The Green Paper's emphasis on qualification and training is important here: providing employees with opportunities to acquire knowledge and skills, so that they can find alternative employment should the number of jobs be reduced in their present workplace, is seen as one of the key ways of helping to reconcile security and flexibility.
With regard to the means of bringing about change suggested by the Green Paper - the building of a partnership for a new organisation of work - the report states that at workplace level, direct participation has greater effects and is more successful where employee representatives are involved in its implementation. One implication is that, if they want to maximise the effects of changes in work organisation, policy-makers will have to address the representation "gap" that exists in many workplaces in EU member countries. A significant minority of respondents (around a third), to the EPOC survey results suggest that there is no employee representation at workplace level. It is in this connection that the European Commission's 1997 proposals for information and consultation within the national framework (EU9711160N) take on a particular significance. Some progress on these issues would seen to be a prerequisite for the successful promotion of new forms of work organisation
However, the EPOC survey results, along with the findings of its literature and social partner reviews, suggest that it is not just the workplace which is important. The wider context is also significant. The Netherlands and Sweden stand out on a number of counts: the incidence, scope, intensity and effects of direct participation. It is difficult to escape the conclusion that this reflects the wider context of support. Replication of this context at the EU level is not going to be easy - the interest in new forms of work organisation in both countries is long-standing and is rooted in a wide variety of institutional arrangements. Even so, two features of their experience would appear to be especially relevant: an over-arching understanding or framework agreement between the social partners giving legitimacy to the project; and major public campaigns of practical support such as that run by the Swedish Work Life Fund in the first half of the 1990s. At the very least, careful study of the recent experience of these countries, taking account of the failures as well as the successes, could pay handsome dividends.
The EPOC project
The EPOC project, a major investigation of the nature and role of direct participation, was launched by the Foundation in 1992. Activities so far have included: work on the concept of direct participation; a study of the attitudes of the social partners throughout Europe; an appraisal of available research in the USA, Japan and EU; round tables and conferences of social partners and government representatives; and now a representative postal survey of workplaces in 10 EU countries, aimed at filling the information gap identified in the earlier social partner and literature studies.

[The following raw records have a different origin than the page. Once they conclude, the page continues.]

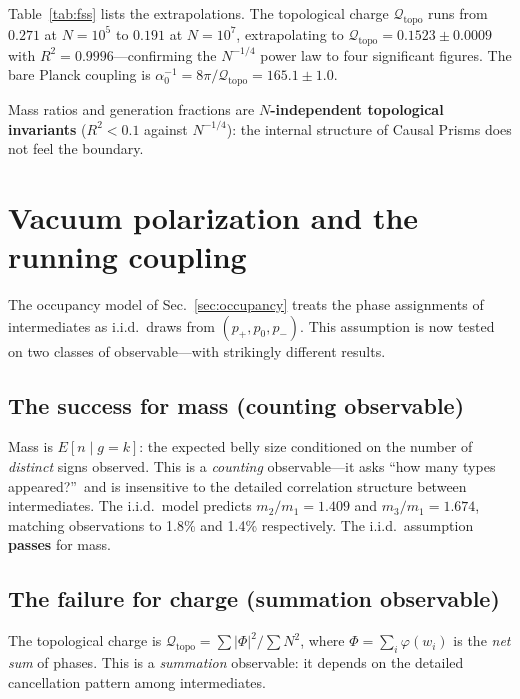 \documentclass[aps,prd,twocolumn,superscriptaddress,nofootinbib,amsmath,amssymb,longbibliography]{revtex4-2}
\newcommand{\Qtopo}{\mathcal{Q}_{\mathrm{topo}}}
\begin{document}
Table~\ref{tab:fss} lists the extrapolations.
The topological charge $\Qtopo$ runs from $0.271$ at $N = 10^5$ to
$0.191$ at $N = 10^7$, extrapolating to
$\Qtopo = 0.1523 \pm 0.0009$ with $R^2 = 0.9996$---confirming the
$N^{-1/4}$ power law to four significant figures.
The bare Planck coupling is
$\alpha_0^{-1} = 8\pi/\Qtopo = 165.1 \pm 1.0$.

Mass ratios and generation fractions are
\textbf{$N$-independent topological invariants} ($R^2 < 0.1$ against
$N^{-1/4}$): the internal structure of Causal Prisms does not feel the
boundary.



\section{Vacuum polarization and the running coupling}\label{sec:vp}

The occupancy model of Sec.~\ref{sec:occupancy} treats the phase
assignments of intermediates as i.i.d.\ draws from
$(p_+, p_0, p_-)$.  This assumption is now tested on two classes of
observable---with strikingly different results.

\subsection{The success for mass (counting observable)}

Mass is $E[n \mid g = k]$: the expected belly size conditioned on
the number of \emph{distinct} signs observed.  This is a \emph{counting}
observable---it asks ``how many types appeared?''\ and is insensitive to
the detailed correlation structure between intermediates.
The i.i.d.\ model predicts $m_2/m_1 = 1.409$ and $m_3/m_1 = 1.674$,
matching observations to 1.8\% and 1.4\% respectively.  The i.i.d.\
assumption \textbf{passes} for mass.

\subsection{The failure for charge (summation observable)}

The topological charge is
$\Qtopo = \sum|\Phi|^2/\sum N^2$, where $\Phi = \sum_i \varphi(w_i)$
is the \emph{net sum} of phases.
This is a \emph{summation} observable: it depends on the detailed
cancellation pattern among intermediates.
\end{document}
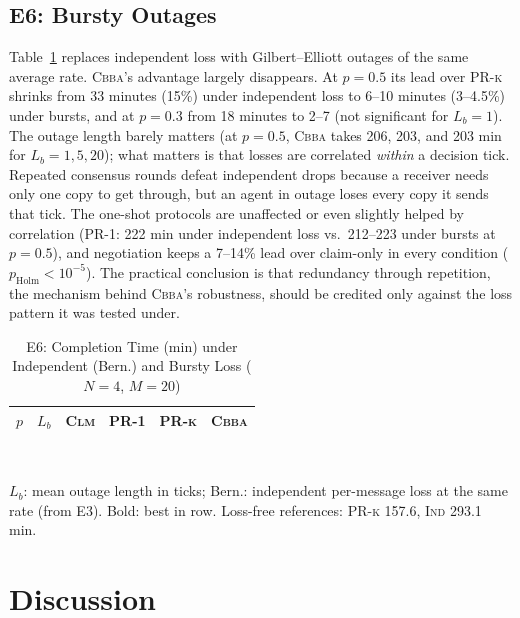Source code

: \documentclass[conference]{IEEEtran}
\newcommand{\IND}{\textsc{Ind}}
\newcommand{\CLM}{\textsc{Clm}}
\newcommand{\PRone}{\textsc{PR-1}}
\newcommand{\PRk}{\textsc{PR-k}}
\newcommand{\CBBA}{\textsc{Cbba}}
\begin{document}
\subsection{E6: Bursty Outages}
Table~\ref{tab:bursty} replaces independent loss with Gilbert--Elliott outages of the same average rate. \CBBA{}'s advantage largely disappears. At $p=0.5$ its lead over \PRk{} shrinks from 33 minutes (15\%) under independent loss to 6--10 minutes (3--4.5\%) under bursts, and at $p=0.3$ from 18 minutes to 2--7 (not significant for $L_b=1$). The outage length barely matters (at $p=0.5$, \CBBA{} takes 206, 203, and 203 min for $L_b=1,5,20$); what matters is that losses are correlated \emph{within} a decision tick. Repeated consensus rounds defeat independent drops because a receiver needs only one copy to get through, but an agent in outage loses every copy it sends that tick. The one-shot protocols are unaffected or even slightly helped by correlation (\PRone{}: 222 min under independent loss vs.\ 212--223 under bursts at $p=0.5$), and negotiation keeps a 7--14\% lead over claim-only in every condition ($p_{\text{Holm}}<10^{-5}$). The practical conclusion is that redundancy through repetition, the mechanism behind \CBBA{}'s robustness, should be credited only against the loss pattern it was tested under.

\begin{table}[!t]
\caption{E6: Completion Time (min) under Independent (Bern.) and Bursty Loss ($N=4$, $M=20$)}
\label{tab:bursty}
\centering
\footnotesize
\setlength{\tabcolsep}{4pt}
\begin{tabular}{@{}llrrrr@{}}
\toprule
$p$ & $L_b$ & \CLM{} & \PRone{} & \PRk{} & \CBBA{} \\
\midrule

\end{tabular}\\[2pt]
\parbox{\columnwidth}{\scriptsize $L_b$: mean outage length in ticks; Bern.: independent per-message loss at the same rate (from E3). Bold: best in row. Loss-free references: \PRk{} 157.6, \IND{} 293.1 min.}
\end{table}

\section{Discussion}
\end{document}
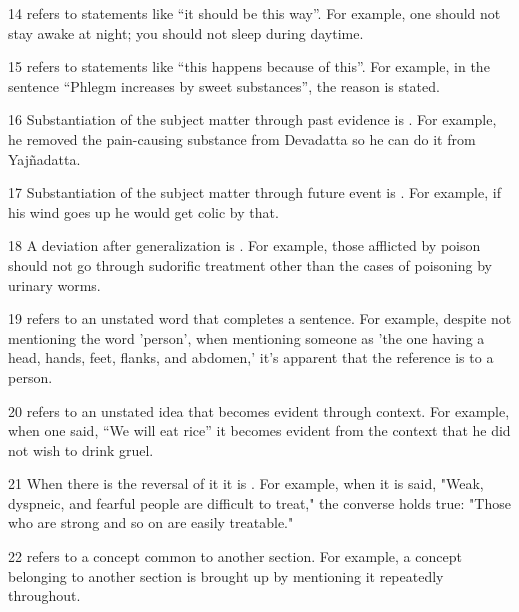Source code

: \begin{translation}
\item [14]  refers to statements like ``it should be this way''. For example, one should not stay awake at night; 
you should not sleep during daytime.  

\item [15]  refers to statements like “this happens because of this”. For example, in the sentence “Phlegm 
increases by sweet substances”, the reason is stated.  

\item [16] Substantiation of the subject matter through past evidence is . 
For example, he removed the pain-causing substance 
from Devadatta so he can do it from Yajñadatta. 

\item [17] Substantiation of the subject matter through future event is 
. For example, if his wind goes up he would get colic by that. 

\item [18] A deviation after generalization is . For example, those afflicted by poison should not go through sudorific treatment other than the cases of poisoning by urinary worms.

\item [19]  refers to an unstated word that completes a sentence. For example, despite not mentioning the word 'person', when mentioning someone as 'the one having a head, hands, feet, flanks, and abdomen,' it's apparent that the reference is to a person. 

\item [20]  refers to an unstated idea that becomes evident through context. For example, when one said, “We will eat rice” it becomes evident from the context that he did not wish to drink gruel. 

\item [21] When there is the reversal of it it is . For example, when it is said, "Weak, dyspneic, and fearful people are difficult to treat," the converse holds true: "Those who are strong and so on are easily treatable." 

\item [22]  refers to a concept common to another section. For example, a concept belonging to another section is brought up by mentioning it repeatedly throughout. 


\end{translation}
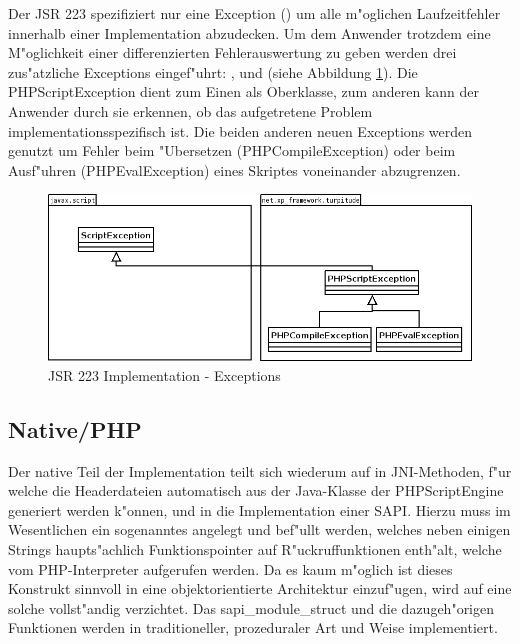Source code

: Der JSR 223 spezifiziert nur eine Exception () um alle m"oglichen Laufzeitfehler innerhalb einer 
Implementation abzudecken. Um dem Anwender trotzdem eine M"oglichkeit einer differenzierten Fehlerauswertung zu geben werden drei
zus"atzliche Exceptions eingef"uhrt: ,  und  (siehe Abbildung
\ref{fig:jsr223exceptions}). Die PHPScriptException dient zum Einen als Oberklasse, zum anderen kann der Anwender durch sie erkennen, ob
das aufgetretene Problem implementationsspezifisch ist. Die beiden anderen neuen Exceptions werden genutzt um Fehler beim "Ubersetzen 
(PHPCompileException) oder beim Ausf"uhren (PHPEvalException) eines Skriptes voneinander abzugrenzen.

\begin{figure}[h]
\includegraphics[width=\textwidth]{chap1/img/exceptions.png}
\caption{JSR 223 Implementation - Exceptions}
\label{fig:jsr223exceptions}
\end{figure}

\subsection{Native/PHP}
\label{sec:chap1:design:native}

Der native Teil der Implementation teilt sich wiederum auf in JNI-Methoden, f"ur welche die Headerdateien automatisch aus
der Java-Klasse der PHPScriptEngine generiert werden k"onnen, und in die Implementation einer SAPI. Hierzu muss im
Wesentlichen ein sogenanntes  angelegt und bef"ullt werden, welches neben einigen Strings
haupts"achlich Funktionspointer auf R"uckruffunktionen enth"alt, welche vom PHP-Interpreter aufgerufen werden. Da es
kaum m"oglich ist dieses Konstrukt sinnvoll in eine objektorientierte Architektur einzuf"ugen, wird auf eine solche
vollst"andig verzichtet. Das sapi\_module\_struct und die dazugeh"origen Funktionen werden in traditioneller,
prozeduraler Art und Weise implementiert.

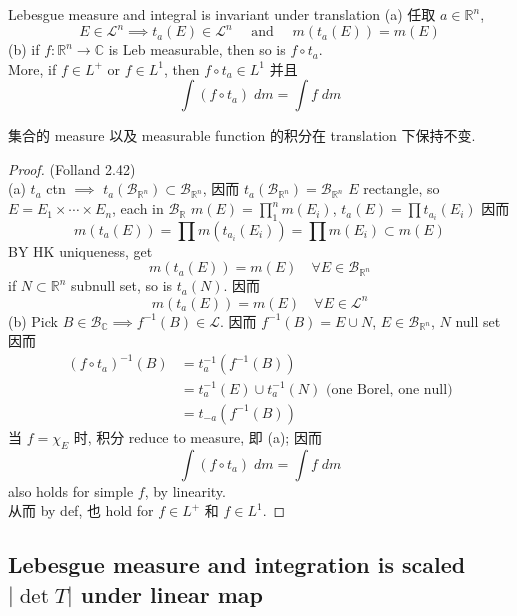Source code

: \documentclass[lang=cn,11pt]{elegantbook}
\begin{document}
\begin{theorem}{Lebesgue measure and integral is invariant under translation}
(a) 任取 $a \in \mathbb{R}^n$, 
\[
E \in \mathcal{L}^n \implies  t_a(E) \in \mathcal{L}^n \quad \text{ and }\quad m(t_a(E)) = m(E)
\]
(b) if $f: \mathbb{R}^n \to \mathbb{C}$ is Leb measurable, then so is $f \circ t_a$. \\
More, if $f \in L^+$ or $f \in L^1$, then $f \circ t_a \in L^1$ 并且  \[
\int (f \circ t_a) \; dm = \int f \; dm
\]
\end{theorem}
\begin{remark}
    集合的 measure 以及 measurable function 的积分在 translation 下保持不变.
\end{remark}
\begin{proof}
    (Folland 2.42)\\
    (a)
    $t_a $ ctn $\implies$ $t_a(\mathcal{B}_{\mathbb{R}^n}) \subset \mathcal{B}_{\mathbb{R}^n}$, 因而  $t_a(\mathcal{B}_{\mathbb{R}^n})=\mathcal{B}_{\mathbb{R}^n}$
    $E$ rectangle, so $E = E_1 \times \cdots \times E_n $, each in $\mathcal{B}_\mathbb{R}$
    $m(E) = \prod_1^n m(E_i)$, $t_a(E) = \prod t_{a_i} (E_i)$ 
    因而  \[
    m(t_a(E)) = \prod m(t_{a_i} (E_i)) = \prod m(E_i) \subset m(E)
    \]
    BY HK uniqueness, get \[
    m(t_a(E)) = m(E) \quad \forall E \in \mathcal{B}_{\mathbb{R}^n}
    \]
    if $N \subset \mathbb{R}^n$ subnull set, so is $t_a(N)$. 因而 \[
    m(t_a(E)) = m(E) \quad \forall E \in \mathcal{L}^n 
    \]
    (b) Pick $B \in \mathcal{B}_\mathbb{C} \implies f^{-1}(B) \in \mathcal{L}$.
    因而 $f^{-1}(B) = E \cup N$, $E \in \mathcal{B}_{\mathbb{R}^n}$, $N$ null set
    因而 \begin{align}
        (f\circ t_a)^{-1}(B) & = t_a^{-1}( f^{-1}(B)) \\&= t_a^{-1}(E) \cup t_a^{-1}(N) \text{ (one Borel, one null)} \\
        &= t_{-a}(f^{-1}(B))
    \end{align}
当 $f= \chi_E$ 时, 积分 reduce to measure, 即 (a);
因而  \[
\int (f \circ t_a) \; dm = \int f \; dm
\] also holds for simple $f$, by linearity.\\
从而 by def, 也 hold for $f \in L^+$ 和 $f \in L^1$.
\end{proof}






\subsection{Lebesgue measure and integration is scaled $|\det T|$ under linear map }
\end{document}
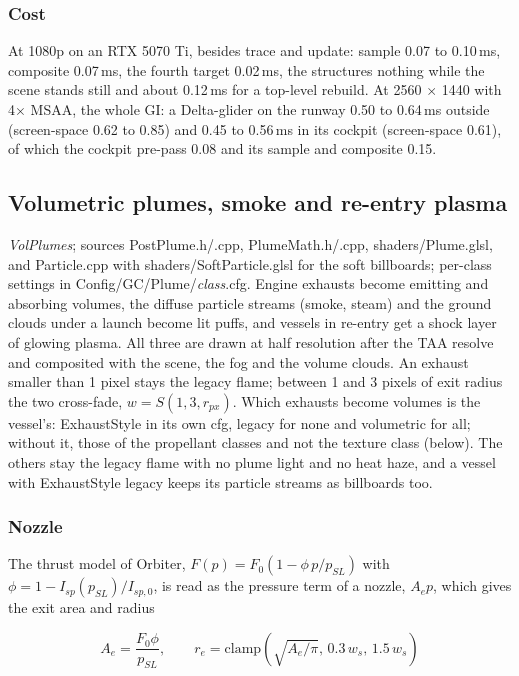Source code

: \documentclass[Orbiter Technical Reference.tex]{subfiles}
\begin{document}
\begin{sloppypar}
\subsubsection{Cost}
At 1080p on an RTX 5070 Ti, besides trace and update: sample 0.07 to 0.10\,ms, composite 0.07\,ms, the fourth target 0.02\,ms, the structures nothing while the scene stands still and about 0.12\,ms for a top-level rebuild. At 2560 $\times$ 1440 with 4$\times$ MSAA, the whole GI: a Delta-glider on the runway 0.50 to 0.64\,ms outside (screen-space 0.62 to 0.85) and 0.45 to 0.56\,ms in its cockpit (screen-space 0.61), of which the cockpit pre-pass 0.08 and its sample and composite 0.15.

\subsection{Volumetric plumes, smoke and re-entry plasma}\label{sec:vk_plume}
\textit{VolPlumes}; sources PostPlume.h/.cpp, PlumeMath.h/.cpp, shaders/Plume.glsl, and Particle.cpp with shaders/SoftParticle.glsl for the soft billboards; per-class settings in Config/GC/Plume/\textit{class}.cfg. Engine exhausts become emitting and absorbing volumes, the diffuse particle streams (smoke, steam) and the ground clouds under a launch become lit puffs, and vessels in re-entry get a shock layer of glowing plasma. All three are drawn at half resolution after the TAA resolve and composited with the scene, the fog and the volume clouds. An exhaust smaller than 1 pixel stays the legacy flame; between 1 and 3 pixels of exit radius the two cross-fade, $w = S(1, 3, r_{px})$. Which exhausts become volumes is the vessel's: ExhaustStyle in its own cfg, legacy for none and volumetric for all; without it, those of the propellant classes and not the texture class (below). The others stay the legacy flame with no plume light and no heat haze, and a vessel with ExhaustStyle legacy keeps its particle streams as billboards too.

\subsubsection{Nozzle}
The thrust model of Orbiter, $F(p) = F_{0}(1 - \phi\,p/p_{SL})$ with $\phi = 1 - I_{sp}(p_{SL})/I_{sp,0}$, is read as the pressure term of a nozzle, $A_{e}p$, which gives the exit area and radius

\[ A_{e} = \frac{F_{0}\phi}{p_{SL}}, \qquad r_{e} = \mathrm{clamp}\left(\sqrt{A_{e}/\pi},\, 0.3\,w_{s},\, 1.5\,w_{s}\right) \]


\end{sloppypar}
\end{document}
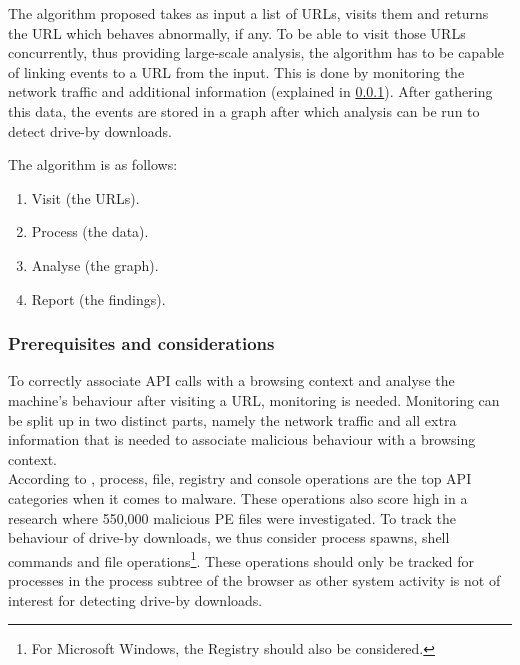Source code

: The algorithm proposed takes as input a list of URLs, visits them and returns the URL which behaves abnormally, if any. To be able to visit those URLs concurrently, thus providing large-scale analysis, the algorithm has to be capable of linking events to a URL from the input. This is done by monitoring the network traffic and additional information (explained in \ref{sec:prereq}). After gathering this data, the events are stored in a graph after which analysis can be run to detect drive-by downloads.

The algorithm is as follows:

\begin{changemargin}{5cm}{0cm}
\begin{enumerate}
\item Visit (the URLs).
\item Process (the data).
\item Analyse (the graph).
\item Report (the findings).
\end{enumerate}
\end{changemargin}

\subsubsection{Prerequisites and considerations}
\label{sec:prereq}

To correctly associate API calls with a browsing context and analyse the machine's behaviour after visiting a URL, monitoring is needed. Monitoring can be split up in two distinct parts, namely the network traffic and all extra information that is needed to associate malicious behaviour with a browsing context.\\

According to \cite{Sami:2010:MDB:1774088.1774303}, process, file, registry and console operations are the top API categories when it comes to malware. These operations also score high in a research \cite{MaliciousAPIs} where 550,000 malicious PE files were investigated. To track the behaviour of drive-by downloads, we thus consider process spawns, shell commands and file operations\footnote{For Microsoft Windows, the Registry should also be considered.}. These operations should only be tracked for processes in the process subtree of the browser as other system activity is not of interest for detecting drive-by downloads.\\

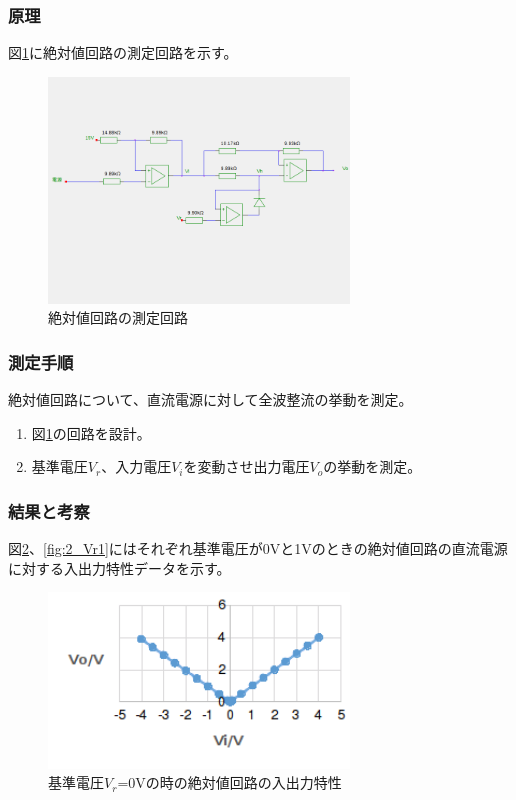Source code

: \documentclass[11pt,a4j]{jsarticle}
\begin{document}
   \subsubsection{原理}
    
    図\ref{fig:abs_tokusei}に絶対値回路の測定回路を示す。
    
    \begin{figure}[htbp]
  \centering
  \includegraphics[width=8cm,clip]{abs_tokusei.png}
  \caption{絶対値回路の測定回路}
  \label{fig:abs_tokusei}
 \end{figure}%
    
   \subsubsection{測定手順}
    絶対値回路について、直流電源に対して全波整流の挙動を測定。
    \begin{enumerate}
    \item 図\ref{fig:abs_tokusei}の回路を設計。
    \item 基準電圧$V_r$、入力電圧$V_i$を変動させ出力電圧$V_o$の挙動を測定。
    \end{enumerate}
    
   \subsubsection{結果と考察}
    
    図\ref{fig:2_Vr0}、\ref{fig:2_Vr1}にはそれぞれ基準電圧が0Vと1Vのときの絶対値回路の直流電源に対する入出力特性データを示す。
    
    \begin{figure}[htbp]
  \centering
  \includegraphics[width=8cm,clip]{2_Vr0.png}
  \caption{基準電圧$V_r$=0Vの時の絶対値回路の入出力特性}
  \label{fig:2_Vr0}
 \end{figure}%
    
\end{document}
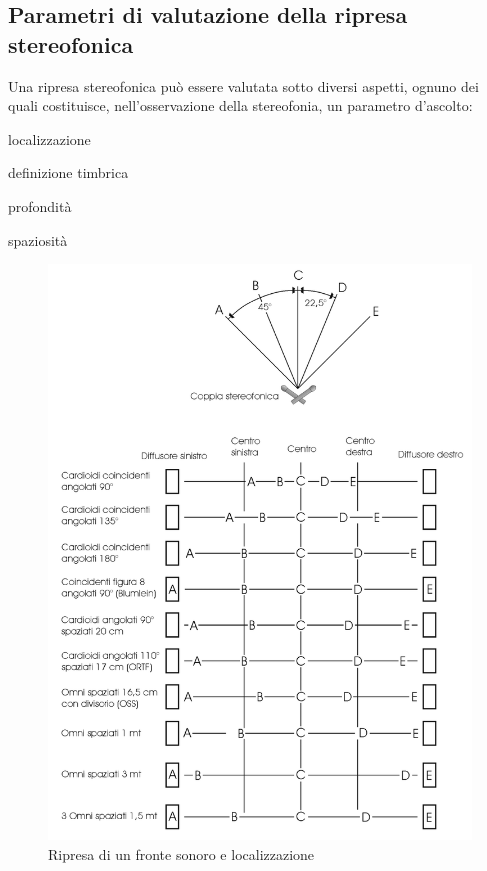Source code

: \subsection{Parametri di valutazione della ripresa stereofonica}

Una ripresa stereofonica può essere valutata sotto diversi aspetti, ognuno dei
quali costituisce, nell'osservazione della stereofonia, un parametro d’ascolto:

\begin{compactitem}
\item localizzazione
\item definizione timbrica
\item profondità
\item spaziosità
\end{compactitem}

\begin{figure}[th]
\centering
\includegraphics[width=0.99\columnwidth]{CAPITOLI/1000/IMG/localizzazione}
\caption[]{Ripresa di un fronte sonoro e localizzazione}
\label{fig:localizzazione}
\end{figure}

The main points of the methodology of the survey, conducted in summer and autumn 1996, were as follows:
- 10 countries were involved - Denmark, France, Germany, Ireland, Italy, the Netherlands, Portugal, Spain, Sweden and the United Kingdom;
- respondents were workplace general managers or the manager he or she felt was the most appropriate;
- the focus was the workplace's largest occupational group;
- the size threshold was 25 employees in the case of the smaller countries and 50 in the case of the larger;
- the total number of respondents was almost 5,800; and
- the overall response rate for the 10 countries was almost 18% - with a range between 9% (Spain) and 39% (Ireland).
The report on the survey results is entitled New forms of work organisation. Can Europe realise its potential? It was prepared by the EPOC Research Group and sponsored by the Foundation, and the contributors were Keith Sisson (editor), Alain Chouraqui, Dieter Fröhlich, Adelheid Hege, Fred Huijgen, Hubert Krieger, Kevin O'Kelly, Ulrich Pekruhl and Georges Spyropoulos. For further information, contact the Information Centre, European Foundation for the Improvement of Living and Working Conditions, Wyattville Road, Loughlinstown, Co. Dublin, Ireland, tel: 353 1 204 3100, fax: 353 1 282 6456, e-mail: firstname.lastname@example.org.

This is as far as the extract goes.